Application Development Environment updates

  • GCC 11 is the default system compiler 

  • Latest versions of LLVM, Rust, and Go compilers

  • Version 2.34 of the GNU C Library project (Glibc)

  • Python 3.9, which includes proper timezone support, a new high-performant parser, new string functions, dictionary update, and merge operators

  • AlmaLinux 9 UBI base images

  • Standard, micro, minimal, and init images

  • Updated Podman container engine

  • Cgroup2 by default, is supported by Podman, which adds rootless containers and better memory management and is now more frequently required for Kubernetes tooling. 

Sounds familiar? It should; it's the same feature list that RHEL 9 boasts.

How was AlmaLinux able to do this? Andrew Lukoshko, AlmaLinux's OS Architect, explained, "Actually, it wasn't that bad. Every major release comes with changes and challenges, but this time around the trickiest part was doing the actual bootstrapping from CentOS Stream 9 at the same time as working on our new open build system, which is better equipped to get future releases out the door even quicker." 

So, if AlmaLinux is so good, why shouldn't you do it? First, you're working with AlmaLinux without the net of Red Hat Support. If your staff are already RHEL experts, you can do that. But if they're not, or your RHEL maven leaves you in the lurch when they move to another job, you're taking a big risk. 

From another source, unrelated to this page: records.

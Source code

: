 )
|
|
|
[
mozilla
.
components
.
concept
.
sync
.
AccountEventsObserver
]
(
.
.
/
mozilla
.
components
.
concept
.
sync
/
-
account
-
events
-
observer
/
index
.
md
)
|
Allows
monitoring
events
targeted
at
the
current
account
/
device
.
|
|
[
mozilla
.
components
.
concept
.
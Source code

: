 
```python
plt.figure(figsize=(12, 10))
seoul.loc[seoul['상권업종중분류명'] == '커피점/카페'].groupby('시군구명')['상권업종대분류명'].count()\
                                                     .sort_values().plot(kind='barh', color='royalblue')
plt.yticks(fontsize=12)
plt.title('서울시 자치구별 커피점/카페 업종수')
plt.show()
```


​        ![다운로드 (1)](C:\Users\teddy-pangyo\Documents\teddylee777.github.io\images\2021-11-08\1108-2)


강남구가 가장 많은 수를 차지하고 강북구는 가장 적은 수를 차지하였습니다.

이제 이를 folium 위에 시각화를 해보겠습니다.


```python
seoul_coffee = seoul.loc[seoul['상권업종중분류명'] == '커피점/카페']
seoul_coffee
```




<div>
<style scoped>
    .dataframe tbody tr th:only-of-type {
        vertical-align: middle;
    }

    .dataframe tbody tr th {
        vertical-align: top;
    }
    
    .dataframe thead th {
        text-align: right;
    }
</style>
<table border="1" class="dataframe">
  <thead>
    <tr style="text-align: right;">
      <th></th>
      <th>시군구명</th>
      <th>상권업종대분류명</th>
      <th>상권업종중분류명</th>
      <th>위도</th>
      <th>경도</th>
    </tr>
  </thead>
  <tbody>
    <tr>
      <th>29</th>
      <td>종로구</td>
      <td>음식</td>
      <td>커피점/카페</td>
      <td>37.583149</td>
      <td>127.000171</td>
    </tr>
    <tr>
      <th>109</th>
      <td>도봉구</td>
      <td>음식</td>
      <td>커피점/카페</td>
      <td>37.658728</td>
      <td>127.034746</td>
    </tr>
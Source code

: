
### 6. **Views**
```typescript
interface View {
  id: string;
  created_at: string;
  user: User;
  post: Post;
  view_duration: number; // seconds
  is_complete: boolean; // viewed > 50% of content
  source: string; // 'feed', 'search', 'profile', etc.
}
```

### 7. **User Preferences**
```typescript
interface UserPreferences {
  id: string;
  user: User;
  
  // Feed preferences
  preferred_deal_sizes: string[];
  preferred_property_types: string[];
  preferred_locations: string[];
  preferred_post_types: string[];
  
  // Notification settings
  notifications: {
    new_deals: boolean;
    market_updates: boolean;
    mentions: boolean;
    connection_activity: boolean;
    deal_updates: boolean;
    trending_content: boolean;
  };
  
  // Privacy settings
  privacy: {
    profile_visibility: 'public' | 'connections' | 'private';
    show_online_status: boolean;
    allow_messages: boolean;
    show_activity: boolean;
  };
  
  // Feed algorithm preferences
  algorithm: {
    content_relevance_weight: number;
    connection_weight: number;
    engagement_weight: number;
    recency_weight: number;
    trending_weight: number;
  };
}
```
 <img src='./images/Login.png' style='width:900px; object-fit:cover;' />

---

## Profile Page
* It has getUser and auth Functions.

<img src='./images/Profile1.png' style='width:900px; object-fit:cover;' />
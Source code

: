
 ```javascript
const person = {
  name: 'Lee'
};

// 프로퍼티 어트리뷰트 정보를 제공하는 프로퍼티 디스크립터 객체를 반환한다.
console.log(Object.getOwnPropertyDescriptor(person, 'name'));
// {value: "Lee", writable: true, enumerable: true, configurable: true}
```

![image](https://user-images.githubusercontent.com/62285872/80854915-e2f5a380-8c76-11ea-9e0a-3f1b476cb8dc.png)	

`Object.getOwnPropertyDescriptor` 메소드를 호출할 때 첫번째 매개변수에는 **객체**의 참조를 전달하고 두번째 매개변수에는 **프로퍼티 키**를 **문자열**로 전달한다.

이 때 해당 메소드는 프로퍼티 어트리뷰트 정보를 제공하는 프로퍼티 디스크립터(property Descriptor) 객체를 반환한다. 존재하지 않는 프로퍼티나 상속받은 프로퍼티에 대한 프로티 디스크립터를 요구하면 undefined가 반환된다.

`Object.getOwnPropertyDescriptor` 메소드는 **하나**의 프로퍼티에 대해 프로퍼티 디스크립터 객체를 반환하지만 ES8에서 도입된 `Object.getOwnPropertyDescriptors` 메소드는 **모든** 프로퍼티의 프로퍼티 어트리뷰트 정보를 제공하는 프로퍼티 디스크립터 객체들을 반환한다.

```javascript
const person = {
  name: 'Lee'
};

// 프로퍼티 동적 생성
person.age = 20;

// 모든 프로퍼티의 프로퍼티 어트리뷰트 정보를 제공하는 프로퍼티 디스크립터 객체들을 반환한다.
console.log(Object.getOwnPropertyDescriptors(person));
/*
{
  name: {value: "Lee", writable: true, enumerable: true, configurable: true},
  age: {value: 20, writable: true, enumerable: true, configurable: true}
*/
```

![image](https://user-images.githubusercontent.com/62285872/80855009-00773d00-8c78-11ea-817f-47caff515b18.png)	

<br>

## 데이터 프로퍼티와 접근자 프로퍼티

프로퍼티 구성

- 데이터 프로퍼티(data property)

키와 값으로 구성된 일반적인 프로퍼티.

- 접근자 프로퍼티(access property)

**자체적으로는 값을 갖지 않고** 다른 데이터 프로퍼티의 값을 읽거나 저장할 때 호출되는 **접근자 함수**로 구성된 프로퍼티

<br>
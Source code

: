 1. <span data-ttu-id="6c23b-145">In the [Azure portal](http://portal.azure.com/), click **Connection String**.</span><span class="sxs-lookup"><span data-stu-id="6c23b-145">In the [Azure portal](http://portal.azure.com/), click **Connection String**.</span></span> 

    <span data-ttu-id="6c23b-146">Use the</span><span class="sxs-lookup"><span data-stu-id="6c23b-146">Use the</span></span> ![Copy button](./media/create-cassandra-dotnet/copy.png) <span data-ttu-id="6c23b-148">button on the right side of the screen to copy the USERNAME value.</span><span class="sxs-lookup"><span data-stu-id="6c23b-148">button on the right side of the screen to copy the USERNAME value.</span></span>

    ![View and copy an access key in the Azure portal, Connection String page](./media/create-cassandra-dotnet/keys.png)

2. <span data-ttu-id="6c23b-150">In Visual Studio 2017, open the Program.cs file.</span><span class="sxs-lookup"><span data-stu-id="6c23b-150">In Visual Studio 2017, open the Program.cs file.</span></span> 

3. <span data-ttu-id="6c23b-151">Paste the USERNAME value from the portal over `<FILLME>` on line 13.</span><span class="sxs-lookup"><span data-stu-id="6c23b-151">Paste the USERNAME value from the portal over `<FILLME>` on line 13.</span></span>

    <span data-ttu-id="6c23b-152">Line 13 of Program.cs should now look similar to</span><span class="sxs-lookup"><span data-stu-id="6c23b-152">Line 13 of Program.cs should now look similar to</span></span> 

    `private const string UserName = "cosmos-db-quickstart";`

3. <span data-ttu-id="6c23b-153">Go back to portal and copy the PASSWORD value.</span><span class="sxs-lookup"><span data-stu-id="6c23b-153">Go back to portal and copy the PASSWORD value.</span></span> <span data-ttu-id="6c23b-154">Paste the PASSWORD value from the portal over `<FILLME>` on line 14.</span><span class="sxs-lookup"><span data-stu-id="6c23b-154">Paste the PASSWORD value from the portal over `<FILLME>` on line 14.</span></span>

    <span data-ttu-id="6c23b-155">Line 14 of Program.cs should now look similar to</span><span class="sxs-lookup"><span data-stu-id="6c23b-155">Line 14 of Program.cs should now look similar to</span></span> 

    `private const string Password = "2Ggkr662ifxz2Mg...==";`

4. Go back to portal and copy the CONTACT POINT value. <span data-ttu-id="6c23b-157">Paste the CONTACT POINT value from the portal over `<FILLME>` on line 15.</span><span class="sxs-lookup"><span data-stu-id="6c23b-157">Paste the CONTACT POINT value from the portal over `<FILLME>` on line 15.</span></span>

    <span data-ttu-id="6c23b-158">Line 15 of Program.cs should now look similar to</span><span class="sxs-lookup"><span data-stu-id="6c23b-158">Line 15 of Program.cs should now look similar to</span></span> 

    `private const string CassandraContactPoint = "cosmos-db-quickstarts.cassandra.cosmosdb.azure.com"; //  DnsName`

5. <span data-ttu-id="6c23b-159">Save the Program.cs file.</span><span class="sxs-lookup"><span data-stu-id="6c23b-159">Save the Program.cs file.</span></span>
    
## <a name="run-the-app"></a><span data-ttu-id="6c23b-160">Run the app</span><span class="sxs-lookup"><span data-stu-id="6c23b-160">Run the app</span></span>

In addition, at the recent Red Hat Summit, Red Hat's Executive VP of Products and Technologies Matt Hicks told me, "Downstream rebuilds don't benefit how we engage with partners; sometimes it's very negative where partners tend to work with CentOS Stream assuming a feature would go into RHEL and it doesn't."

Besides, Red Hat is far more than just RHEL today. True, if all you need is a server operating system, AlmaLinux will work just fine for you. But say you need more. 

Hicks said, "It's a very different ecosystem partnership today. RHEL is still a really important part of our business, but in a lot of cases, we work with partners." 

He added, "We both have a shared understanding of the technology, we understand each other's roles. For example, Verizon was actually great for us because they know telecommunications much better than we do. Sure. We know OpenShift and form factors and hardware integration and VNF support on those really well, but together, we built something that deeply works for both of us."

In other words, with sufficient in-house expertise and for straightforward Linux server needs, AlmaLinux may be all you need. But without that knowledge and for more complex business projects, RHEL is still the smart move.